Step 1: (R)ead the problem¶
One of the first steps in R.I.C.E. is to read and understand what the task entails. We can then see that the problem is really two machine learning tasks that share a single input, i.e., the passenger's utterance:
- Task A assigns one label to the whole sentence. Sorting a piece of text into one of several categories is text classification; for a voice assistant, this specific version is called intent classification.
- Task B assigns one label to every word. Labeling each token in a sequence is sequence labeling (or token classification); here it is called slot filling, and the BIO scheme lets us group multi-word details such as
san franciscointo a single slot.
The nice thing about NLP is that the shape of a problem is often the same even when it goes by different names depending on the field:
- Text -> a label: text categorization
- Span of text -> a label: span categorization
- Text -> text (generated one word at a time): language modelling / text generation
For our case, we need a combination of text and span categorization. Officially, this problem is called intent classification (still text categorization) and slot filling (still span categorization).
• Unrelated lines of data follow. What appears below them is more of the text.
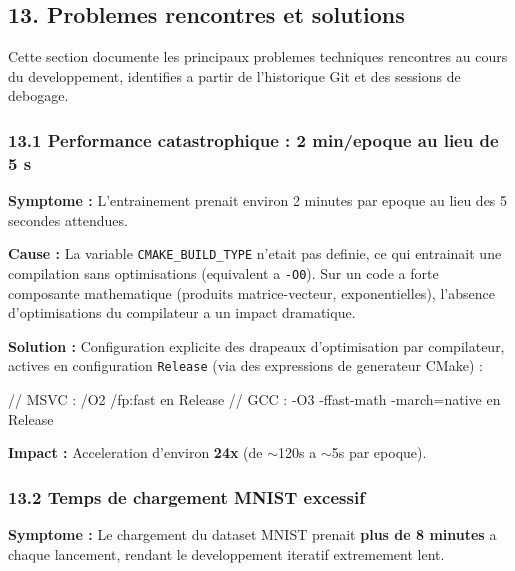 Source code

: \documentclass[
  letterpaper,
  DIV=11,
  numbers=noendperiod]{scrartcl}
\newenvironment{Shaded}{\begin{snugshade}}{\end{snugshade}}
\newcommand{\CommentTok}[1]{\textcolor[rgb]{0.37,0.37,0.37}{#1}}
\begin{document}
\subsection{13. Problemes rencontres et solutions}\label{problemes-rencontres}

Cette section documente les principaux problemes techniques rencontres au cours du developpement, identifies a partir de l'historique Git et des sessions de debogage.

\subsubsection{13.1 Performance catastrophique : 2 min/epoque au lieu de 5 s}\label{perf-catastrophique}

\textbf{Symptome :} L'entrainement prenait environ 2 minutes par epoque au lieu des 5 secondes attendues.

\textbf{Cause :} La variable \texttt{CMAKE\_BUILD\_TYPE} n'etait pas definie, ce qui entrainait une compilation sans optimisations (equivalent a \texttt{-O0}). Sur un code a forte composante mathematique (produits matrice-vecteur, exponentielles), l'absence d'optimisations du compilateur a un impact dramatique.

\textbf{Solution :} Configuration explicite des drapeaux d'optimisation par compilateur, actives en configuration \texttt{Release} (via des expressions de generateur CMake) :

\begin{Shaded}
\begin{Highlighting}[]
\CommentTok{// MSVC : /O2 /fp:fast en Release}
\CommentTok{// GCC  : -O3 -ffast-math -march=native en Release}
\end{Highlighting}
\end{Shaded}

\textbf{Impact :} Acceleration d'environ \textbf{24x} (de $\sim$120s a $\sim$5s par epoque).

\subsubsection{13.2 Temps de chargement MNIST excessif}\label{chargement-lent}

\textbf{Symptome :} Le chargement du dataset MNIST prenait \textbf{plus de 8 minutes} a chaque lancement, rendant le developpement iteratif extremement lent.
\end{document}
Once you can spot the shape, you'll see it everywhere. NER is span categorization, pretraining a model is language modelling, and supervised fine-tuning is text generation (a text -> text problem that maps an instruction to its desired response).
Rule of thumb: the first two shapes (categorization) are usually solved with encoders like BERT, models built to understand text. The last shape (language modelling and generation) is solved with decoders like GPT, models built to produce text. Since SkyAssist is text + span categorization, we'll reach for an encoder.
Step 2: (I)mplement the Baseline¶
My suggestion is to first write a function for ingesting the data and a function for preparing a submission.
Here's a trick: choose one data ingestion strategy and stick with it. So for NLP, HuggingFace's transformers library is quite good, so we do our best to express any input data for that format. The goal is to create a DataLoader (torch).
When creating the DataLoader function, you need to first figure out:
- How should a single instance be represented (
torch.utils.data.Dataset). - How should each batch (i.e, a group of instances) be loaded (
transformers.DataCollatorWithPadding).
from typing import Any
import torch
import torch.nn as nn
from torch.optim import AdamW
from torch.utils.data import DataLoader, Dataset
from transformers import (
AutoModel,
AutoTokenizer,
DataCollatorWithPadding,
PreTrainedTokenizerBase,
BatchEncoding,
)
import pandas as pd
from sklearn.model_selection import train_test_split
/Users/ljvmiranda/Developer/ioaiph26-nlp/.venv/lib/python3.12/site-packages/tqdm/auto.py:21: TqdmWarning: IProgress not found. Please update jupyter and ipywidgets. See https://ipywidgets.readthedocs.io/en/stable/user_install.html from .autonotebook import tqdm as notebook_tqdm
So the setup will be like this:
label2id = ... # (A) Implement text label into integers
id2label = ... # (B) Just the reverse
data_loader = DataLoader(
dataset, # (C) Dataset class (SkyAssistDataset)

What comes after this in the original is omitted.